## Beta-Binomial Regression Model 

Refer to the [Detailed version](https://github.com/StatBiomed/GLM-hackathon/blob/main/Betabin/Mathematical_interpretation.ipynb) in [GLM-hackathon](https://github.com/StatBiomed/GLM-hackathon), which also has more information .

Beta-binomial regression model accounting for overdispersion in binomial data is one of the simplest Bayesian models. In this package, we perform beta-binomial regression model by means of beta-binomial distribution with a logistic link.

Suppose we toss a coin for $N$ trials and observe the number of heads as $y$. The probability of heads is inferred based on the observed data $D$. Let $\theta \in [0,1]$ represent the rate parameter (probability of getting a head).

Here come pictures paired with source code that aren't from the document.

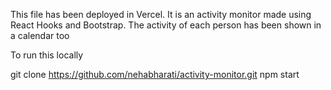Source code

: This file has been deployed in Vercel. 
It is an activity monitor made using React Hooks and Bootstrap.
The activity of each person has been shown in a calendar too

To run this locally

git clone https://github.com/nehabharati/activity-monitor.git
npm start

We have several ways to estimate the paramters $\theta$ from observed data $D$. However, these approaches do not account the uncertainty of the estimates and this may cause the problem of overfitting. 

Hence, if you have proportion data and no need to consider the overdispersion in clustered binomial data, binomial regression model can be adopted. However, if the data is overdispersed and you want to account for the uncertainty of parameter estimation, beta-binomial regression model can be considered. One of the examples is to select the informative clonal SNPs in single cell studies and it is also demonstrated to show how the Betabin package works. You may refer to [documentation.ipynb](https://github.com/StatBiomed/BetabinGLM/blob/main/docs/documentation.ipynb).

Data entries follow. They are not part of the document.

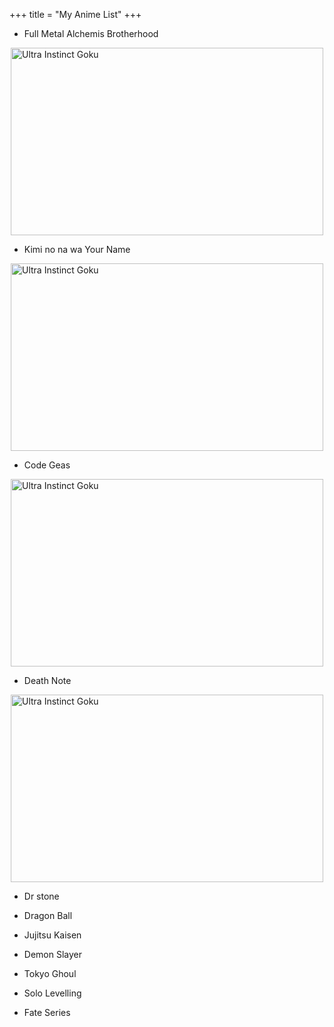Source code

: +++
title = "My Anime List"
+++
- Full Metal Alchemis Brotherhood

<img src="/fmab.jpg" alt="Ultra Instinct Goku" width="500" height="300" style="display:block;margin:0 auto">

- Kimi no na wa Your Name

<img src="/yourname2.jpg" alt="Ultra Instinct Goku" width="500" height="300" style="display:block;margin:0 auto">

- Code Geas

<img src="/code-geass.jpeg" alt="Ultra Instinct Goku" width="500" height="300" style="display:block;margin:0 auto">

- Death Note

<img src="/ryuk_face.jpg" alt="Ultra Instinct Goku" width="500" height="300" style="display:block;margin:0 auto">

- Dr stone

- Dragon Ball

- Jujitsu Kaisen

- Demon Slayer

- Tokyo Ghoul

- Solo Levelling

- Fate Series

### 1. Beta-binomial distribution

$$Bb(y|M,\alpha,\beta) \triangleq \binom {M}{y} \frac{B(y+\alpha,M-y+\beta)}{B(\alpha, \beta)}$$

### 2. Beta-binomial regression model

For beta-binomial regression model, we have proportion data $\binom {M}{y}$ as the endogenous variable and $x$ as the exogenous variable (non-linear predictor). Link function is used to fit the data to a linear model. Here, logit function is used as link function, while inverse of logit function called sigmoid function (i.e., $\sigma(w^\mathrm{T}x)$) is used to denot the mapping from the linear inputs to the mean of the output. $w$ is the weight vector (bias $b$ is absorbed into $w$ for convenience).

- Logistic link

$$\sigma(a) = \frac{1}{1 + e^{-a}}, \mathrm{where}\, a = {w^\mathrm{T}}x$$

And $p(y=1|\theta) = \sigma(w^\mathrm{T}x)$ is called logistic regression.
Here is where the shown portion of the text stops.